Don't get me wrong, I'm no expert on Brexit. Everything I say about the subject is pure conjecture. But it sure is fun being in the land that voted it in.
Just before arriving at Heathrow last week, I overheard a conversation about that very thing. Three people - two British, one American - wondered out loud how the country was going to absorb such a significant change.
"I think it will bankrupt us," said the British man.
"I think the Europeans will make it hard on you Brits, out of spite," piped the American. "Haven't you been their enemies in times past?"
Somebody rolled their eyes, and then a small, quiet Englishwoman gave her opinion. "Well, I personally think it might be the saving of us. And why not? We got along without Europe before, we'll get along without them now."

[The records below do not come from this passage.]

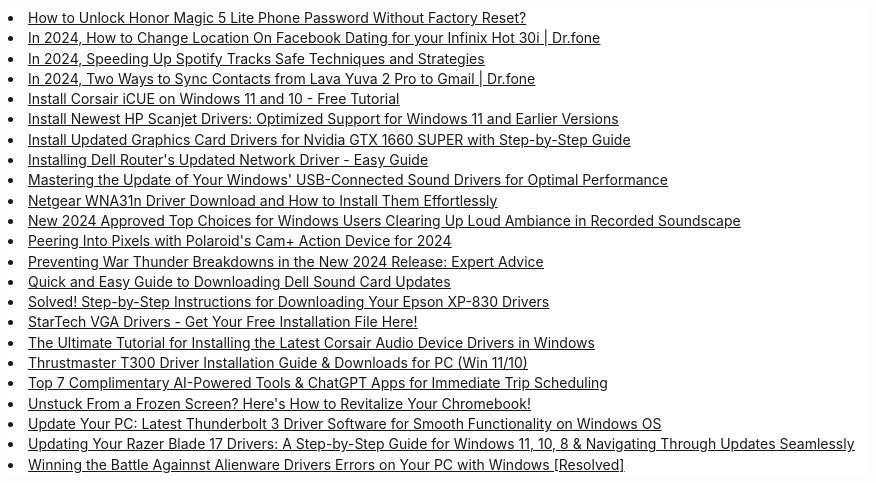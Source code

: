 <li><a href="https://unlock-android.techidaily.com/how-to-unlock-honor-magic-5-lite-phone-password-without-factory-reset-by-drfone-android/"><u>How to Unlock Honor Magic 5 Lite Phone Password Without Factory Reset?</u></a></li>
<li><a href="https://review-topics.techidaily.com/in-2024-how-to-change-location-on-facebook-dating-for-your-infinix-hot-30i-drfone-by-drfone-virtual-android/"><u>In 2024, How to Change Location On Facebook Dating for your Infinix Hot 30i | Dr.fone</u></a></li>
<li><a href="https://extra-approaches.techidaily.com/in-2024-speeding-up-spotify-tracks-safe-techniques-and-strategies/"><u>In 2024, Speeding Up Spotify Tracks  Safe Techniques and Strategies</u></a></li>
<li><a href="https://android-transfer.techidaily.com/in-2024-two-ways-to-sync-contacts-from-lava-yuva-2-pro-to-gmail-drfone-by-drfone-transfer-from-android-transfer-from-android/"><u>In 2024, Two Ways to Sync Contacts from Lava Yuva 2 Pro to Gmail | Dr.fone</u></a></li>
<li><a href="https://win-dash.techidaily.com/install-corsair-icue-on-windows-11-and-10-free-tutorial/"><u>Install Corsair iCUE on Windows 11 and 10 - Free Tutorial</u></a></li>
<li><a href="https://win-dash.techidaily.com/install-newest-hp-scanjet-drivers-optimized-support-for-windows-11-and-earlier-versions/"><u>Install Newest HP Scanjet Drivers: Optimized Support for Windows 11 and Earlier Versions</u></a></li>
<li><a href="https://win-dash.techidaily.com/install-updated-graphics-card-drivers-for-nvidia-gtx-1660-super-with-step-by-step-guide/"><u>Install Updated Graphics Card Drivers for Nvidia GTX 1660 SUPER with Step-by-Step Guide</u></a></li>
<li><a href="https://win-dash.techidaily.com/installing-dell-routers-updated-network-driver-easy-guide/"><u>Installing Dell Router's Updated Network Driver - Easy Guide</u></a></li>
<li><a href="https://win-dash.techidaily.com/mastering-the-update-of-your-windows-usb-connected-sound-drivers-for-optimal-performance/"><u>Mastering the Update of Your Windows' USB-Connected Sound Drivers for Optimal Performance</u></a></li>
<li><a href="https://win-dash.techidaily.com/netgear-wna31n-driver-download-and-how-to-install-them-effortlessly/"><u>Netgear WNA31n Driver Download and How to Install Them Effortlessly</u></a></li>
<li><a href="https://voice-adjusting.techidaily.com/new-2024-approved-top-choices-for-windows-users-clearing-up-loud-ambiance-in-recorded-soundscape/"><u>New 2024 Approved Top Choices for Windows Users Clearing Up Loud Ambiance in Recorded Soundscape</u></a></li>
<li><a href="https://extra-support.techidaily.com/peering-into-pixels-with-polaroids-camplus-action-device-for-2024/"><u>Peering Into Pixels with Polaroid's Cam+ Action Device for 2024</u></a></li>
<li><a href="https://program-issues.techidaily.com/preventing-war-thunder-breakdowns-in-the-new-2024-release-expert-advice/"><u>Preventing War Thunder Breakdowns in the New 2024 Release: Expert Advice</u></a></li>
<li><a href="https://win-dash.techidaily.com/quick-and-easy-guide-to-downloading-dell-sound-card-updates/"><u>Quick and Easy Guide to Downloading Dell Sound Card Updates</u></a></li>
<li><a href="https://win-dash.techidaily.com/solved-step-by-step-instructions-for-downloading-your-epson-xp-830-drivers/"><u>Solved! Step-by-Step Instructions for Downloading Your Epson XP-830 Drivers</u></a></li>
<li><a href="https://win-dash.techidaily.com/1722967580251-startech-vga-drivers-get-your-free-installation-file-here/"><u>StarTech VGA Drivers - Get Your Free Installation File Here!</u></a></li>
<li><a href="https://win-dash.techidaily.com/the-ultimate-tutorial-for-installing-the-latest-corsair-audio-device-drivers-in-windows/"><u>The Ultimate Tutorial for Installing the Latest Corsair Audio Device Drivers in Windows</u></a></li>
<li><a href="https://win-dash.techidaily.com/thrustmaster-t300-driver-installation-guide-and-downloads-for-pc-win-1110/"><u>Thrustmaster T300 Driver Installation Guide & Downloads for PC (Win 11/10)</u></a></li>
<li><a href="https://tech-revival.techidaily.com/top-7-complimentary-ai-powered-tools-and-chatgpt-apps-for-immediate-trip-scheduling/"><u>Top 7 Complimentary AI-Powered Tools & ChatGPT Apps for Immediate Trip Scheduling</u></a></li>
<li><a href="https://techno-recovery.techidaily.com/unstuck-from-a-frozen-screen-heres-how-to-revitalize-your-chromebook/"><u>Unstuck From a Frozen Screen? Here's How to Revitalize Your Chromebook!</u></a></li>
<li><a href="https://win-dash.techidaily.com/update-your-pc-latest-thunderbolt-3-driver-software-for-smooth-functionality-on-windows-os/"><u>Update Your PC: Latest Thunderbolt 3 Driver Software for Smooth Functionality on Windows OS</u></a></li>
<li><a href="https://win-dash.techidaily.com/1722977983631-updating-your-razer-blade-17-drivers-a-step-by-step-guide-for-windows-11-10-8-and-navigating-through-updates-seamlessly/"><u>Updating Your Razer Blade 17 Drivers: A Step-by-Step Guide for Windows 11, 10, 8 & Navigating Through Updates Seamlessly</u></a></li>
<li><a href="https://win-dash.techidaily.com/winning-the-battle-againnst-alienware-drivers-errors-on-your-pc-with-windows-resolved/"><u>Winning the Battle Againnst Alienware Drivers Errors on Your PC with Windows [Resolved]</u></a></li>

It was just uncanny the way those words came out of her mouth, just like like that old song, back in the day:
I got along without you before I met you,
Gonna get along without you now.
You told everybody that we were friends
But this is where our friendship ends...
Seems to fit, yes? Well, we landed and I lost track of the three travelers in the bustle and dash of all international airports. I tried to broach the subject with British citizens over the next few days, but the conversations became skillfully switched in another direction. No one seemed eager to talk about Brexit. It was strange.
I even tried the little coffee shop where the owner, I had learned, loves the topic of Brexit. But even there, not much was said. Last year he'd had coffee mugs with the message "Don't Blame Me, I Voted Remain" sitting in the window, and customers were saying things like, "How many Brexiters does it take to change a lightbulb, haha!" or, "If only Ed Milliband knew how to eat a bacon sandwich properly!" (Does anyone out there understand that one? I didn't).
It reminds me of the panic that happened in the wind-up to the year 2000, when everyone (except Mac users) was afraid their computers would all crash at midnight and the world would come to a hideous end. It didn't. Maybe leaving the EU won't be the end, either. Maybe people can take it as a beginning, realizing that the important things are still important. But remember, everything I say on the subject is pure conjecture.
Meanwhile, can anyone tell me how many Brexiters it takes to eat a bacon sandwich properly?